HIGH COURT OF SOLOMON ISLANDS


Case name:
Carey v Sumsum


Citation:



Date of decision:
6 November 2019


Parties:
Stephen Alan Carey v Ron Sumsum


Date of hearing:
24 July 2019


Court file number(s):
290 of 2011


Jurisdiction:
Civil


Place of delivery:



Judge(s):
Faukona PJ


On appeal from:



Order:
The Claim is hereby dismissed in its entirety
Costs incidental to this hearing be borne by the Claimant and payable to the Defendant


Representation:
Mr. M Pitakaka for the Claimant
Mrs L Ramo for the Defendant


Catchwords:



Words and phrases:



Legislation cited:
Civil Procedure Rule 2007, R17.74, 17.75
New Zealand Pocket Dictionary [3rd Edition 2005, Reprinted in 2012


Cases cited:
Plato Films v Spiedel [1961] AC 1090

IN THE HIGH COURT OF SOLOMON ISLANDS
CIVIL JURISDICTION


Civil Case No. 290 of 2011


STEPHEN ALAN CAREY
Claimant


V


RON SUMSUM
Defendant


Date of Final Submission: 24 July 2019
Date of Judgment: 6 November 2019


Mr. M Pitakaka for the Claimant
Mrs. L Ramo for the Defendant

JUDGMENT

Faukona, PJ: This is a defamation claim against the Defendant filed by the Claimant on 1st August 2011. The claim sought (a) damages for defamation including (b) compensation (c) aggravated, punitive, and exemplary damages to be assessed, (d) interest before and after judgment (c) costs and (e) interest on costs pursuant to Rules 17.74 and 17:75 of SI (Civil Procedure) Rules 2007.
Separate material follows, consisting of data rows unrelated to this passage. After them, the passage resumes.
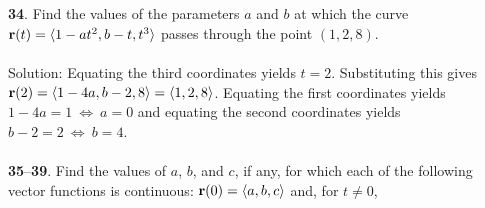 \documentclass[12pt]{amsbook}
\newcommand{\la}{\langle}
\newcommand{\ra}{\rangle}
\begin{document}
\\
\\
{\small\bf 34}. Find the values of the parameters $a$ and $b$ at which the curve ${\bf r}(t)=\la 1-at^2,  b-t, t^3 \ra$ passes through the point $(1, 2, 8)$.
\\
\\
{\sc Solution}: Equating the third coordinates yields $t=2$. Substituting this gives ${\bf r}(2)=\la 1-4a, b-2, 8 \ra=\la 1,2,8 \ra$. Equating the first coordinates yields $1-4a=1 \ \Leftrightarrow \ a=0$ and equating the second coordinates yields $b-2=2 \ \Leftrightarrow \ b=4$. 
\\
\\
\noindent
{\small {\bf 35}--{\bf 39}}. Find the values of $a$, $b$, and $c$, if any, for which each of the following
vector functions is continuous: ${\bf r}(0) = \la a, b, c \ra$ and, for $t \neq 0$,
\end{document}
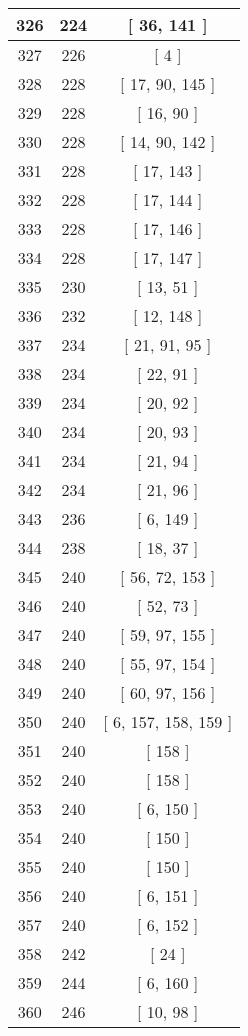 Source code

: \begin{center}
\begin{longtable}[H]{|| c c c ||}
\hline
326 & 224 & [ 36, 141 ] \\ 
\hline
327 & 226 & [ 4 ] \\ 
\hline
328 & 228 & [ 17, 90, 145 ] \\ 
\hline
329 & 228 & [ 16, 90 ] \\ 
\hline
330 & 228 & [ 14, 90, 142 ] \\ 
\hline
331 & 228 & [ 17, 143 ] \\ 
\hline
332 & 228 & [ 17, 144 ] \\ 
\hline
333 & 228 & [ 17, 146 ] \\ 
\hline
334 & 228 & [ 17, 147 ] \\ 
\hline
335 & 230 & [ 13, 51 ] \\ 
\hline
336 & 232 & [ 12, 148 ] \\ 
\hline
337 & 234 & [ 21, 91, 95 ] \\ 
\hline
338 & 234 & [ 22, 91 ] \\ 
\hline
339 & 234 & [ 20, 92 ] \\ 
\hline
340 & 234 & [ 20, 93 ] \\ 
\hline
341 & 234 & [ 21, 94 ] \\ 
\hline
342 & 234 & [ 21, 96 ] \\ 
\hline
343 & 236 & [ 6, 149 ] \\ 
\hline
344 & 238 & [ 18, 37 ] \\ 
\hline
345 & 240 & [ 56, 72, 153 ] \\ 
\hline
346 & 240 & [ 52, 73 ] \\ 
\hline
347 & 240 & [ 59, 97, 155 ] \\ 
\hline
348 & 240 & [ 55, 97, 154 ] \\ 
\hline
349 & 240 & [ 60, 97, 156 ] \\ 
\hline
350 & 240 & [ 6, 157, 158, 159 ] \\ 
\hline
351 & 240 & [ 158 ] \\ 
\hline
352 & 240 & [ 158 ] \\ 
\hline
353 & 240 & [ 6, 150 ] \\ 
\hline
354 & 240 & [ 150 ] \\ 
\hline
355 & 240 & [ 150 ] \\ 
\hline
356 & 240 & [ 6, 151 ] \\ 
\hline
357 & 240 & [ 6, 152 ] \\ 
\hline
358 & 242 & [ 24 ] \\ 
\hline
359 & 244 & [ 6, 160 ] \\ 
\hline
360 & 246 & [ 10, 98 ] \\ 

\end{longtable}
\end{center}
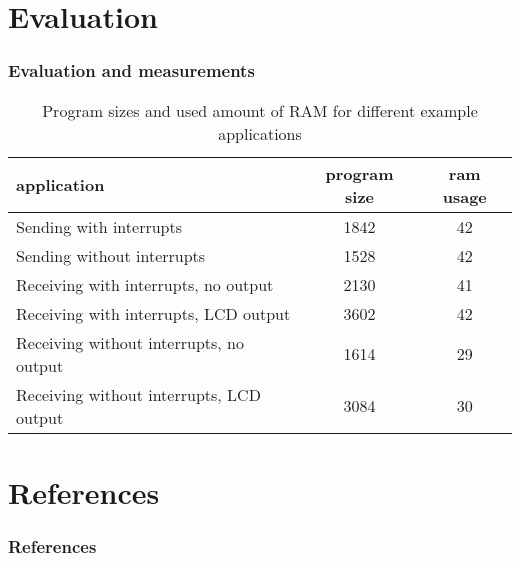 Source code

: \documentclass{beamer}
\begin{document}
\section{Evaluation}
\begin{frame}
	\frametitle{Evaluation and measurements}
	\begin{table}
	\begin{tabular}[ht]{|l|cc|}
		\hline
		application								& program size 	& ram usage \\
		\hline
		Sending with interrupts					& 1842			& 42 		\\
		Sending without interrupts				& 1528			& 42 		\\
		Receiving with interrupts, no output	& 2130			& 41 		\\
		Receiving with interrupts, LCD output	& 3602			& 42 		\\
		Receiving without interrupts, no output	& 1614			& 29 		\\
		Receiving without interrupts, LCD output& 3084			& 30 		\\
		\hline
	\end{tabular}
	\caption{Program sizes and used amount of RAM for different example applications}
	\end{table}
\end{frame}

\section{References}
\begin{frame}
	\frametitle{References}
	
	
\end{frame}
\end{document}
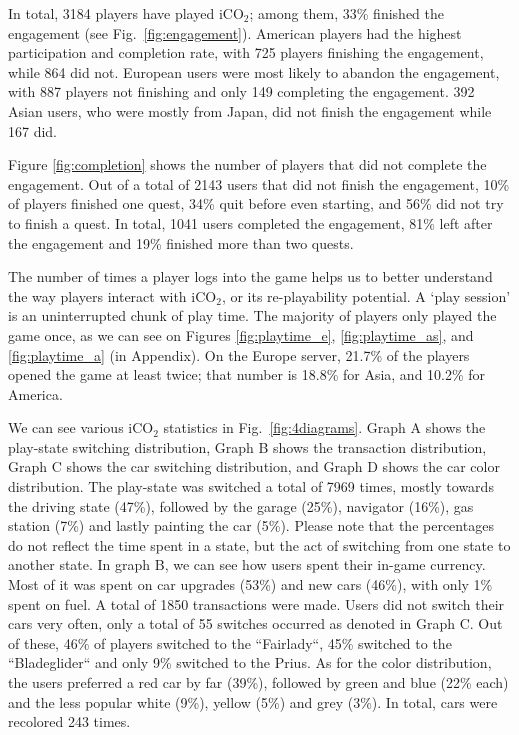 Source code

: \documentclass[preprint,authoryear,12pt]{elsarticle}
\begin{document}
In total, 3184 players have played iCO$_2$; among them, 33\% finished the engagement (see Fig.~\ref{fig:engagement}). American players had the highest participation and completion rate, with 725 players finishing the engagement, while 864 did not. European users were most likely to abandon the engagement, with 887 players not finishing and only 149 completing the engagement. 392 Asian users, who were mostly from Japan, did not finish the engagement while 167 did.

Figure \ref{fig:completion} shows the number of players that did not complete the engagement. Out of a total of 2143 users that did not finish the engagement, 10\% of players finished one quest, 34\% quit before even starting, and 56\% did not try to finish a quest. In total, 1041 users completed the engagement, 81\% left after the engagement and 19\% finished more than two quests.


The number of times a player logs into the game helps us to better understand the way players interact with iCO$_2$, or its re-playability potential. A `play session' is an uninterrupted chunk of play time. The majority of players only played the game once, as we can see on Figures \ref{fig:playtime_e}, \ref{fig:playtime_as}, and \ref{fig:playtime_a} (in Appendix).
On the Europe server, 21.7\% of the players opened the game at least twice; that number is 18.8\% for Asia, and 10.2\% for America.

We can see various iCO$_2$ statistics in Fig.~\ref{fig:4diagrams}. Graph A shows the play-state switching distribution, Graph B shows the transaction distribution, Graph C shows the car switching distribution, and Graph D shows the car color distribution. The play-state was switched a total of 7969 times, mostly towards the driving state (47\%), followed by the garage (25\%), navigator (16\%), gas station (7\%) and lastly painting the car (5\%). Please note that the percentages do not reflect the time spent in a state, but the act of switching from one state to another state. In graph B, we can see how users spent their in-game currency. Most of it was spent on car upgrades (53\%) and new cars (46\%), with only 1\% spent on fuel. A total of 1850 transactions were made. Users did not switch their cars very often, only a total of 55 switches occurred as denoted in Graph C. Out of these, 46\% of players switched to the ``Fairlady``, 45\% switched to the ``Bladeglider`` and only 9\% switched to the Prius. As for the color distribution, the users preferred a red car by far (39\%), followed by green and blue (22\% each) and the less popular white (9\%), yellow (5\%) and grey (3\%). In total, cars were recolored 243 times.
\end{document}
  1. The Claimant alleged that the defamatory statements were contained in an e-mail sent by the Defendant and addressed to the Claimant on 24th March 2011. The e-mail was in a form of a letter and stated as thus; Dear Sir, Following up on our discussions, Solomon Airlines is preparing a second round of audits on your Henderson Airport Operations to continue the joint effort in improving OTP in relation to delays caused by South Pacific Oil limited. Solomon Airlines understands that we both will face challenges due to technical/systems failure, however it’s the interest or attitude by SPOL towards finding a solution that is most of concern to us.

AN EXAMPLE.

  1. As recent as yesterday your pump broke down whilst refueling our Islander (H4 – AA1) for 7:00 am ETD for Auki, both our engineering and operations staff made contact with your airport office to seek alternate plans in meeting our OTP requirements. The response we got was outright rude and most unhelpful.
  2. Mr. Steve Carey Capt. Aumanu that the pump would take approximately 1 hour to fix and Capt. Aumanu advised Gloria (Ops Supervisor). Gloria then called Mr. Carey’s and suggest to take 2 drums to the aircraft and we fuel by portable pumps as we do in the outer ports as this would minimize the delay. Mr. Care’s response was that this was not necessary as it would take the same time. Knowing that it normally takes 30 minutes to refuel by drum, Gloria further queried whether waiting for the pump fixing would really be the best option considering delay impact on our business. At this point Mr. Carey hung up the phone on Gloria. Gloria rung the same number but no one picked up the call. She then rang and asked to speak to Mr. Steve Carey as she wanted to know why he hung up the phone on Solomon Islands as your client. The local staff member simply passed on a message from Mr. Carey advising as that no alternate option, since, it was now not possible to go any further with finding better solutions to this, Solomon Airlines reluctantly waited and the Islander was fueled by SPOL at 8:14am and departure for Auki at 8:31am (1 hour and 31 minutes DELAY).
  3. Sir the above is just an example of what are enduring to a point where now my airport managers and executive head of operations have ceased all effort in dealing with Mr. Carey. In this letter to you I am not complaining about the mechanical breakdown or the delay caused for that matter. Unfortunately, for our business relationship, I can no longer accept the lack of commitment by Mr. Steve Carey in addressing our OTP issue. We are also concerned that due to his past differences with Solomon Airlines he may be in a mindset of vendetta against the Airline.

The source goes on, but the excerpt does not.